HBR published an article this week on how leaders can help their teams to recover quicker from disruptions. Given the events of the past year, this topic is apropos and is likely to remain so for the foreseeable future.

In the article, the author introduces the concept of collective self-healing at the team level drawing upon observations of how ant and other social insect colonies respond to major upheavals. She identifies three characteristics which enable teams to become more resilient:

  • The ability for a task to be completed by more than one person on the team even if that activity is not within their normal responsibilities.
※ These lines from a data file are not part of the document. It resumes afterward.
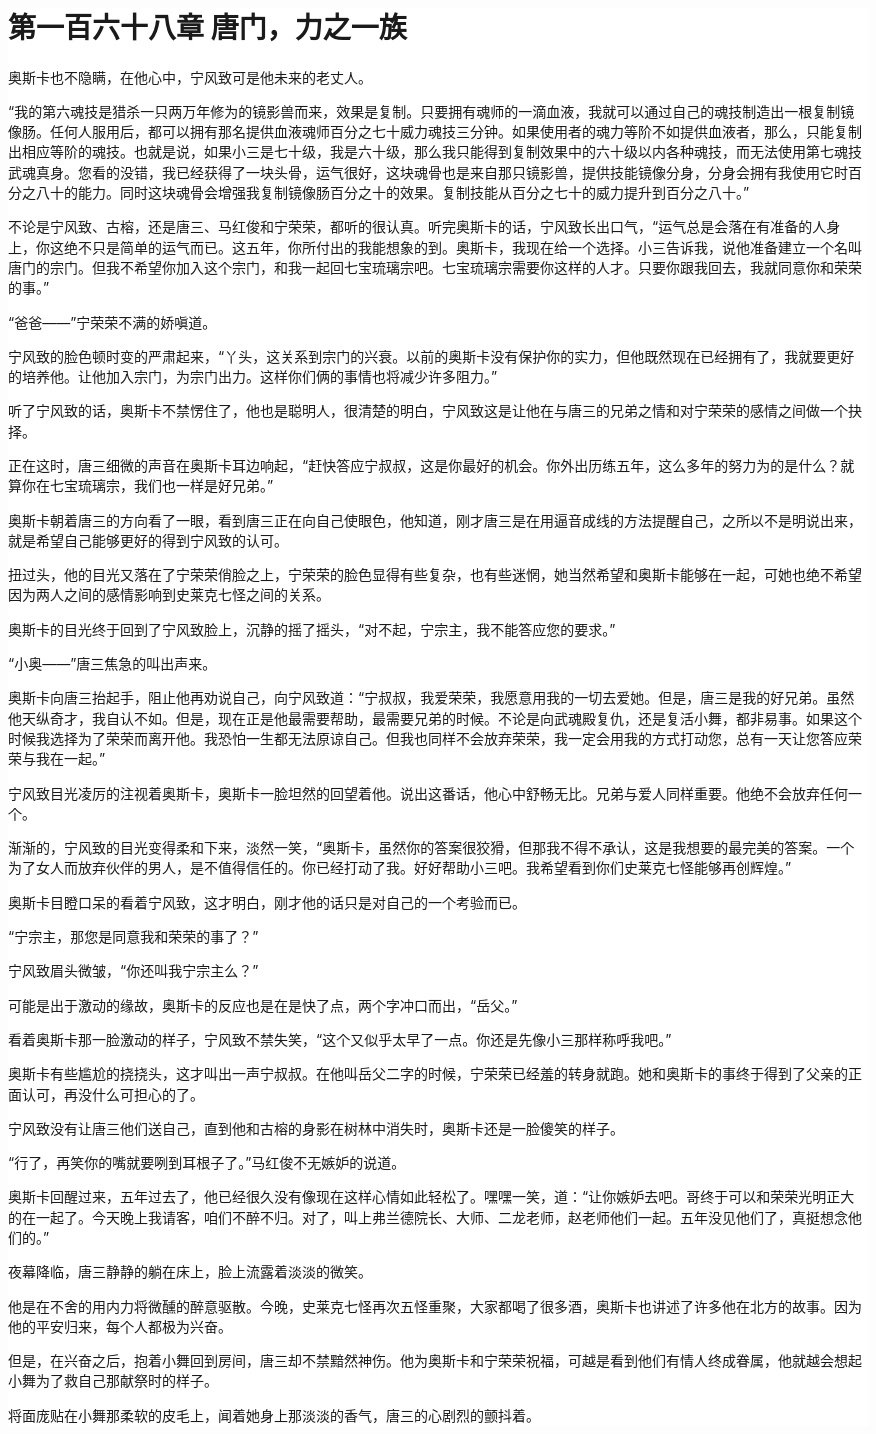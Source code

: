 # 第一百六十八章 唐门，力之一族

奥斯卡也不隐瞒，在他心中，宁风致可是他未来的老丈人。

“我的第六魂技是猎杀一只两万年修为的镜影兽而来，效果是复制。只要拥有魂师的一滴血液，我就可以通过自己的魂技制造出一根复制镜像肠。任何人服用后，都可以拥有那名提供血液魂师百分之七十威力魂技三分钟。如果使用者的魂力等阶不如提供血液者，那么，只能复制出相应等阶的魂技。也就是说，如果小三是七十级，我是六十级，那么我只能得到复制效果中的六十级以内各种魂技，而无法使用第七魂技武魂真身。您看的没错，我已经获得了一块头骨，运气很好，这块魂骨也是来自那只镜影兽，提供技能镜像分身，分身会拥有我使用它时百分之八十的能力。同时这块魂骨会增强我复制镜像肠百分之十的效果。复制技能从百分之七十的威力提升到百分之八十。”

不论是宁风致、古榕，还是唐三、马红俊和宁荣荣，都听的很认真。听完奥斯卡的话，宁风致长出口气，“运气总是会落在有准备的人身上，你这绝不只是简单的运气而已。这五年，你所付出的我能想象的到。奥斯卡，我现在给一个选择。小三告诉我，说他准备建立一个名叫唐门的宗门。但我不希望你加入这个宗门，和我一起回七宝琉璃宗吧。七宝琉璃宗需要你这样的人才。只要你跟我回去，我就同意你和荣荣的事。”

“爸爸——”宁荣荣不满的娇嗔道。

宁风致的脸色顿时变的严肃起来，“丫头，这关系到宗门的兴衰。以前的奥斯卡没有保护你的实力，但他既然现在已经拥有了，我就要更好的培养他。让他加入宗门，为宗门出力。这样你们俩的事情也将减少许多阻力。”

听了宁风致的话，奥斯卡不禁愣住了，他也是聪明人，很清楚的明白，宁风致这是让他在与唐三的兄弟之情和对宁荣荣的感情之间做一个抉择。

正在这时，唐三细微的声音在奥斯卡耳边响起，“赶快答应宁叔叔，这是你最好的机会。你外出历练五年，这么多年的努力为的是什么？就算你在七宝琉璃宗，我们也一样是好兄弟。”

奥斯卡朝着唐三的方向看了一眼，看到唐三正在向自己使眼色，他知道，刚才唐三是在用逼音成线的方法提醒自己，之所以不是明说出来，就是希望自己能够更好的得到宁风致的认可。

扭过头，他的目光又落在了宁荣荣俏脸之上，宁荣荣的脸色显得有些复杂，也有些迷惘，她当然希望和奥斯卡能够在一起，可她也绝不希望因为两人之间的感情影响到史莱克七怪之间的关系。

奥斯卡的目光终于回到了宁风致脸上，沉静的摇了摇头，“对不起，宁宗主，我不能答应您的要求。”

“小奥——”唐三焦急的叫出声来。

奥斯卡向唐三抬起手，阻止他再劝说自己，向宁风致道：“宁叔叔，我爱荣荣，我愿意用我的一切去爱她。但是，唐三是我的好兄弟。虽然他天纵奇才，我自认不如。但是，现在正是他最需要帮助，最需要兄弟的时候。不论是向武魂殿复仇，还是复活小舞，都非易事。如果这个时候我选择为了荣荣而离开他。我恐怕一生都无法原谅自己。但我也同样不会放弃荣荣，我一定会用我的方式打动您，总有一天让您答应荣荣与我在一起。”

宁风致目光凌厉的注视着奥斯卡，奥斯卡一脸坦然的回望着他。说出这番话，他心中舒畅无比。兄弟与爱人同样重要。他绝不会放弃任何一个。

渐渐的，宁风致的目光变得柔和下来，淡然一笑，“奥斯卡，虽然你的答案很狡猾，但那我不得不承认，这是我想要的最完美的答案。一个为了女人而放弃伙伴的男人，是不值得信任的。你已经打动了我。好好帮助小三吧。我希望看到你们史莱克七怪能够再创辉煌。”

奥斯卡目瞪口呆的看着宁风致，这才明白，刚才他的话只是对自己的一个考验而已。

“宁宗主，那您是同意我和荣荣的事了？”

宁风致眉头微皱，“你还叫我宁宗主么？”

可能是出于激动的缘故，奥斯卡的反应也是在是快了点，两个字冲口而出，“岳父。”

看着奥斯卡那一脸激动的样子，宁风致不禁失笑，“这个又似乎太早了一点。你还是先像小三那样称呼我吧。”

奥斯卡有些尴尬的挠挠头，这才叫出一声宁叔叔。在他叫岳父二字的时候，宁荣荣已经羞的转身就跑。她和奥斯卡的事终于得到了父亲的正面认可，再没什么可担心的了。

宁风致没有让唐三他们送自己，直到他和古榕的身影在树林中消失时，奥斯卡还是一脸傻笑的样子。

“行了，再笑你的嘴就要咧到耳根子了。”马红俊不无嫉妒的说道。

奥斯卡回醒过来，五年过去了，他已经很久没有像现在这样心情如此轻松了。嘿嘿一笑，道：“让你嫉妒去吧。哥终于可以和荣荣光明正大的在一起了。今天晚上我请客，咱们不醉不归。对了，叫上弗兰德院长、大师、二龙老师，赵老师他们一起。五年没见他们了，真挺想念他们的。”

夜幕降临，唐三静静的躺在床上，脸上流露着淡淡的微笑。

他是在不舍的用内力将微醺的醉意驱散。今晚，史莱克七怪再次五怪重聚，大家都喝了很多酒，奥斯卡也讲述了许多他在北方的故事。因为他的平安归来，每个人都极为兴奋。

但是，在兴奋之后，抱着小舞回到房间，唐三却不禁黯然神伤。他为奥斯卡和宁荣荣祝福，可越是看到他们有情人终成眷属，他就越会想起小舞为了救自己那献祭时的样子。

将面庞贴在小舞那柔软的皮毛上，闻着她身上那淡淡的香气，唐三的心剧烈的颤抖着。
A team of generalizing specialists would satisfy this requirement, but even a team of specialists can behave in this manner if there is support for them to take on different responsibilities when the situation demands it and if they are willing and have confidence in their ability to learn new skills.
  • The ability to operate efficiently with distributed leadership. Who leads depends on the needs of the moment and when the context has changed such that someone else on the team is better equipped to lead, that person steps in. This is a characteristic of mature teams where the lead role is not associated with only one member of the team.
  • Sufficient self-awareness to know when they need assistance and the humility to seek that help in a timely manner without letting the fear of loss of social capital get in the way. Not only does this allay the fears of stakeholders that the team is hiding the true status of a situation but it also reduces the likelihood of major impacts which can occur if a problem is allowed to fester.

The author closes with three questions which leadership teams should ask themselves to determine whether they have the right system in place (e.g. values, policies & processes, roles and measures) to support the realization of these team attributes.

But one prerequisite which is not specifically referenced in the article is psychological safety.

When team members don’t feel safe, they will prioritize their own safety over that of the team. They will be less willing to take on unfamiliar responsibilities due to the fear of blowback if they fail. Even if they are the best person to lead the team in a given situation they will be less likely to do so for the same reasons or because they are worried about how others in the team will perceive or treat them. And they will avoid asking for help in a proactive manner since they won’t want to appear vulnerable within the team.

Just as it is for creating high-performing teams, psychological safety is an underpinning for creating resilient teams which are able to handle the vicissitudes of delivering during turbulent times. So the number one question which leaders should be asking themselves is “Have we cultivated sufficient safety within our teams?